During Black History Month, we’re spotlighting the people and communities shaping our city.

The Gullah Geechee community has deep roots in Jacksonville. Beyond the streets and shorelines lives a story of survival, identity, and heritage.

Florida’s Commissioner for the Gullah Geechee Cultural Heritage Corridor, Ashantae Green, carries that history personally. The corridor is a national heritage area created by Congress to preserve and honor Gullah Geechee culture, and Green says her roots are shaped by her Gullah Geechee grandmother and the traditions passed down through her family.

“Being Gullah Geechee is just not an ancestral thing for me. It’s in the fabric of who I am and it’s a really, really big part of my identity,” she said.

Gullah Geechee people are descendants of West and Central Africans enslaved on plantations in the Carolinas, Georgia, and Florida.

Many were first brought to South Carolina, then migrated across the Southeast after the Civil War. Today, Jacksonville is the southernmost point in the Gullah Geechee Cultural Heritage Corridor — and home to the largest concentration of Gullah Geechee descendants in the world outside of South Carolina.

“There’s a lot of people in Jacksonville that don’t know they’re Gullah Geechee, but they are,” Green explained.

What makes the culture unique is how African customs, language patterns, and traditions survived generations of slavery and segregation.

Author Greg Estevez, whose ancestors are from Edisto Island, South Carolina, has documented that history and its Florida connections.

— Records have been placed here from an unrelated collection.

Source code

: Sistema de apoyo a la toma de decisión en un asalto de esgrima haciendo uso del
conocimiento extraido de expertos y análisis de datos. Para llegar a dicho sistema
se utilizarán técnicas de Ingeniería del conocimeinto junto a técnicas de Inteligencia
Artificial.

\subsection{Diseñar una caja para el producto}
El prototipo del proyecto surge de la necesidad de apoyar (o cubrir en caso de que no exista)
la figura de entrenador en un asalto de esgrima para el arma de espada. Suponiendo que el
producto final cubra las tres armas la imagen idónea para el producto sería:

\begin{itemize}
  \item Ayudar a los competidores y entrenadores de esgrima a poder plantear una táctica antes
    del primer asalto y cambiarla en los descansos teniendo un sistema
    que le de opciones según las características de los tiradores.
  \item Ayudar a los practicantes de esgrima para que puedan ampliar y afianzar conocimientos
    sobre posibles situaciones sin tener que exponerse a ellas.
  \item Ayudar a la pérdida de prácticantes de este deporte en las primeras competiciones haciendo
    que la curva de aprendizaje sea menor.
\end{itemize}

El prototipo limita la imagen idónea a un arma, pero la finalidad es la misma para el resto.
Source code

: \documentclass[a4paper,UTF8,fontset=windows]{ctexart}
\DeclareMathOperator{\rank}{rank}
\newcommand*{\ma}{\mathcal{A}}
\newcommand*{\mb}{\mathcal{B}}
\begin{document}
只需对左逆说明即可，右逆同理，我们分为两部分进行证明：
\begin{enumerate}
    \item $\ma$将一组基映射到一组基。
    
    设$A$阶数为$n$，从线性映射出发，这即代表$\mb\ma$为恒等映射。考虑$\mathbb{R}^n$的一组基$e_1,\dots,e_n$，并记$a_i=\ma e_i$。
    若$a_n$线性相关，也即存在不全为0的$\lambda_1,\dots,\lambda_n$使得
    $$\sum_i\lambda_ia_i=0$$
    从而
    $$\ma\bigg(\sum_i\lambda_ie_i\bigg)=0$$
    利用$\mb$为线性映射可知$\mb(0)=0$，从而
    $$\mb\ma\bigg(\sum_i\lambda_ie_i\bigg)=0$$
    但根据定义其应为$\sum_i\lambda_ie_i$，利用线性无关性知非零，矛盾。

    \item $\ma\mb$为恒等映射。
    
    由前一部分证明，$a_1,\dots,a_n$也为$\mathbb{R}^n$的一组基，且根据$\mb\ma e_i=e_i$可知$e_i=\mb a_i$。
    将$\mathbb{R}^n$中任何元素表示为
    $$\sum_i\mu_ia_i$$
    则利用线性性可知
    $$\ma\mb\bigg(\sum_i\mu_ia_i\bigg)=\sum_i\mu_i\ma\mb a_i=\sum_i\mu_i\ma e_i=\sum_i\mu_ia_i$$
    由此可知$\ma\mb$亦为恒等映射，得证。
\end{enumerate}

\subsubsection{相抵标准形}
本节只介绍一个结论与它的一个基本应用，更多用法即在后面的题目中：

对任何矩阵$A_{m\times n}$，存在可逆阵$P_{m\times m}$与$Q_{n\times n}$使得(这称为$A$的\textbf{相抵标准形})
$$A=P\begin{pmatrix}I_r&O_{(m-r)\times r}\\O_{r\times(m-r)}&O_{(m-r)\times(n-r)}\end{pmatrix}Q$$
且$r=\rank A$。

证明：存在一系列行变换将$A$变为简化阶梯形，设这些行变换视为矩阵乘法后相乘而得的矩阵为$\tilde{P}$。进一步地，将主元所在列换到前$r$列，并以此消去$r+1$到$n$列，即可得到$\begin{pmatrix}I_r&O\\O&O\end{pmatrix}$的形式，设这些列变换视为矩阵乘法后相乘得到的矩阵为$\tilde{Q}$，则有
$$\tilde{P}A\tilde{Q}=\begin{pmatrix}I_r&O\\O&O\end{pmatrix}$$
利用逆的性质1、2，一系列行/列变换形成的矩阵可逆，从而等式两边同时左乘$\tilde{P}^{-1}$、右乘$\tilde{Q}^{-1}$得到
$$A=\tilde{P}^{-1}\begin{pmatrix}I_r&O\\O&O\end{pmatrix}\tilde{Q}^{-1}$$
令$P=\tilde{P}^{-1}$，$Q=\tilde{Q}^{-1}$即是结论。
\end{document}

“When you are talking about the Gullah Geechee people, not only are you talking about language, but you’re also talking about music, the arts, the foodways,” Estevez said.

That legacy lives on in Southern cuisine — rice once cultivated by enslaved hands, okra, seafood — and in traditional basket weaving and community gatherings.

You can also hear it in the sound of American music: the call-and-response traditions that shaped gospel, jazz and blues, especially in Jacksonville’s historic LaVilla neighborhood.

“When you think about the foundations of gospel music, call and response, the foundation of jazz and blues were here in LaVilla. That came from Gullah Geechee people,” Green said.

Faith has always been central. On December 31, 1862, enslaved Africans gathered in churches and fields for what became known as Watch Night — waiting for the Emancipation Proclamation to take effect at midnight on January 1, 1863.

Green said that practice grew from Gullah Geechee people

“That’s something that originated from Gullah Geechee people and the practice of watching in the fields and just watching for when freedom would come,” she said. “Faith is something that is really important in the Gullah Geechee culture”

Estevez said that it’s a diverse but tightly woven community.

“It’s a diverse community. But it’s a tightknit community. It’s family-centered. It’s definitely faith centered. It was actually the churches that cracked the code between the community and the culture,” he said.

In Jacksonville, many enslaved Gullah Geechee people were forced to labor at Kingsley Plantation. After slavery, families built communities across the city — including LaVilla, East Arlington, and Mandarin — carrying their traditions forward.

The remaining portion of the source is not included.